The VDOE said the grants will be used “to protect students, faculty, and visitors in 583 schools in 93 school divisions. The grants will pay for video monitoring systems, voice and video internal communications systems, school bus interior cameras, mass notification systems, visitor-identification systems, access control systems, two-way radios, security vestibules, and other security upgrades.”
Radford was awarded $82,915 for Belle Heth Elementary, John N. Dalton Intermediate, and Radford High School.
A local match of 25 percent is required of most divisions with only three school divisions with composite indices of local-ability-to-pay of less than 0.2 — Buena Vista, Lee County, and Scott County — exempt from the local-match requirement.
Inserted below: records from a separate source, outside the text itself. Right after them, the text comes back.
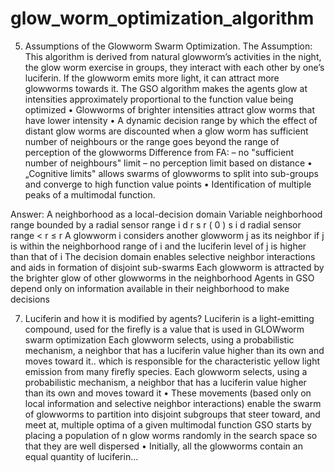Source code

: # glow_worm_optimization_algorithm

5. Assumptions of the Glowworm Swarm Optimization.
The Assumption:
This algorithm is derived from natural glowworm’s activities in the night, the glow worm exercise in groups, they interact with each other by one’s luciferin. If the glowworm emits more light, it can attract more glowworms towards it.
The GSO algorithm makes the agents glow at intensities approximately proportional to the function value being optimized 
• Glowworms of brighter intensities attract glow worms that have lower intensity 
• A dynamic decision range by which the effect of distant glow worms are discounted when a glow worm has sufficient number of neighbours or the range goes beyond the range of perception of the glowworms
Difference from FA: – no "sufficient number of neighbours" limit – no perception limit based on distance 
• „Cognitive limits" allows swarms of glowworms to split into sub-groups and converge to high function value points 
• Identification of multiple peaks of a multimodal function.

Answer:
A neighborhood as a local-decision domain 
Variable neighborhood range bounded by a radial sensor range i d r s r ( 0 ) s i d radial sensor range < r ≤ r 
A glowworm i considers another glowworm j as its neighbor if j is within the neighborhood range of i and the luciferin level of j is higher than that of i
The decision domain enables selective neighbor interactions and aids in formation of disjoint sub-swarms 
Each glowworm is attracted by the brighter glow of other glowworms in the neighborhood 
Agents in GSO depend only on information available in their neighborhood to make decisions

7.  Luciferin and how it is modified by agents?
Luciferin is a light-emitting compound, used for the firefly is a value that is used in GLOWworm swarm optimization Each glowworm selects, using a probabilistic mechanism, a neighbor that has a luciferin value higher than its own and moves toward it.. which is responsible for the characteristic yellow light emission from many firefly species.
Each glowworm selects, using a probabilistic mechanism, a neighbor that has a luciferin value higher than its own and moves toward it • These movements (based only on local information and selective neighbor interactions) enable the swarm of glowworms to partition into disjoint subgroups that steer toward, and meet at, multiple optima of a given multimodal function
GSO starts by placing a population of n glow worms randomly in the search space so that they are well dispersed 
• Initially, all the glowworms contain an equal quantity of luciferin...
“The health and safety of students and school staff is paramount,” said Superintendent of Public Instruction James Lane. “These grants are an important part of equipping schools with the systems necessary to mitigate security risks, detect threats, and connect schools with first responders. The commonwealth continues to lead the nation in proactively addressing school safety as VDOE works in partnership with other state agencies and local school divisions to keep students, faculty, and visitors safe in our schools.”
The criteria for making the awards developed by VDOE and the Virginia Department of Criminal Justice Services were to give priority to schools “most in need of modern security equipment, schools with relatively high numbers of offenses, schools with equipment needs identified by a school security audit, and schools in divisions least able to afford security upgrades,” according to the VDOE.
The School Security Equipment Grants program was established by the 2013 General Assembly in the aftermath of the 2012 mass shooting at Sandy Hook Elementary in Newtown, Conn. The 2019 Appropriation Act doubled the total annual appropriation for the grant program — effective in 2020 — from $6 million to $12 million.